Entropy-Driven Stochastic Policy for Fast Federated Learning in Beyond 5G Edge-RAN

Scalability and sustainability are the corner stones to unleash the potential of beyond fifth-generation (B5G) ultra-dense networks that are expected to handle massive and heterogeneous services. This implies that the transport of the underlying raw monitoring data should be minimized across the network, and urges to bring the analysis functions closer to the data collection points. While federated learning (FL) is an efficient tool to implement such a decentralized strategy, real networks are generally characterized by time- and space-varying users distributions, traffic profiles, and channel conditions. This makes the data collected across different points non independent and identically distributed (non-IID), which is challenging for FL tasks.
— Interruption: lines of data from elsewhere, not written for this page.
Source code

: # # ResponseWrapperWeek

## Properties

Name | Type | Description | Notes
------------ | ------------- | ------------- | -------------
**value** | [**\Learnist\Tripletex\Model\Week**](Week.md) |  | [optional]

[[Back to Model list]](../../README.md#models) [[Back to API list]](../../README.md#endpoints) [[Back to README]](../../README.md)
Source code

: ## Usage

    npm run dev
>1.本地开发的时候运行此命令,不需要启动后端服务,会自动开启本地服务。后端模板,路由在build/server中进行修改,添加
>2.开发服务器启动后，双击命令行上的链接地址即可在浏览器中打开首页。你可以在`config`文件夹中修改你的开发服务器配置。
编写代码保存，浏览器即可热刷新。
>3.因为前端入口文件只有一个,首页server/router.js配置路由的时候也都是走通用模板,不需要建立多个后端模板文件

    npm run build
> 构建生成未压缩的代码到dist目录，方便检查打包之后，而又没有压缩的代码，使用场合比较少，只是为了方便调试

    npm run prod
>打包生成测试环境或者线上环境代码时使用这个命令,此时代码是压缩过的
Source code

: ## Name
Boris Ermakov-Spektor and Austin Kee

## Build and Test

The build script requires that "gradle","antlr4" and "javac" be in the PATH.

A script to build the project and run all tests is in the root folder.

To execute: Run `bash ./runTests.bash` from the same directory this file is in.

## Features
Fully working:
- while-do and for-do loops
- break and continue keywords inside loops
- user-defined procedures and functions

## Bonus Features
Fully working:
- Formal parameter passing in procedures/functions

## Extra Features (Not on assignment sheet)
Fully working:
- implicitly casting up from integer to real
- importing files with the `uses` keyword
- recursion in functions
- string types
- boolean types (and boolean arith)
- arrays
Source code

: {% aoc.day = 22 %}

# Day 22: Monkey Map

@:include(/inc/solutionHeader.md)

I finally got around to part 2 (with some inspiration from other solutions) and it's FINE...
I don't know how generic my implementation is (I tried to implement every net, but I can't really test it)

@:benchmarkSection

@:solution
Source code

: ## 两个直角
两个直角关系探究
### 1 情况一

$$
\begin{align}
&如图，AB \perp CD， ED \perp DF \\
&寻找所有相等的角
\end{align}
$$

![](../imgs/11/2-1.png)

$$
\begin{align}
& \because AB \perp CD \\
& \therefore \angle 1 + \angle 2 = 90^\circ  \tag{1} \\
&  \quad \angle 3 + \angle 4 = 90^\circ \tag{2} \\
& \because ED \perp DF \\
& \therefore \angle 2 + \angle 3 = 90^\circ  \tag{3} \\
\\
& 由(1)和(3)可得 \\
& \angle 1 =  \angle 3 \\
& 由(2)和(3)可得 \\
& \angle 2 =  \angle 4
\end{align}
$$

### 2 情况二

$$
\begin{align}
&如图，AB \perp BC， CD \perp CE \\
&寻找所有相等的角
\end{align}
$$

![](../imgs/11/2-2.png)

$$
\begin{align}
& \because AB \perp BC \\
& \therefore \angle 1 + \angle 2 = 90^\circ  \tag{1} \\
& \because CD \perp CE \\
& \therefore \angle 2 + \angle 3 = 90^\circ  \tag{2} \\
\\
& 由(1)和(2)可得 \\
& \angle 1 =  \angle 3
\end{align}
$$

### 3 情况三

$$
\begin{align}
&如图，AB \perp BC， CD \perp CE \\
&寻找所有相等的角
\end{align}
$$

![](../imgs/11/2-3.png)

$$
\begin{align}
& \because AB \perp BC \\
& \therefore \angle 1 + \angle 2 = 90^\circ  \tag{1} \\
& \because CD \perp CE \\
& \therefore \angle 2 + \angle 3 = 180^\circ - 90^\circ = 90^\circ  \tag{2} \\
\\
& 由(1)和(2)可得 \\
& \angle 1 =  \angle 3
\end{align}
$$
To cope with this issue, we first introduce a new a priori metric that we call dataset entropy, whose role is to capture the distribution, the quantity of information, the unbalanced structure and the "non-IIDness" of a dataset independently of the models. This entropy is calculated using a clustering scheme based on a similarity matrix defined over both the features and the supervised output spaces, and is targeting classification as well as regression tasks. The FL aggregation server then uses the reported dataset entropies to devise i) an entropy-based federated averaging scheme, and ii) a stochastic participant selection policy to significantly stabilize the training, minimize the convergence time, and reduce the corresponding computation cost. Numerical results are provided to illustrate all these advantages.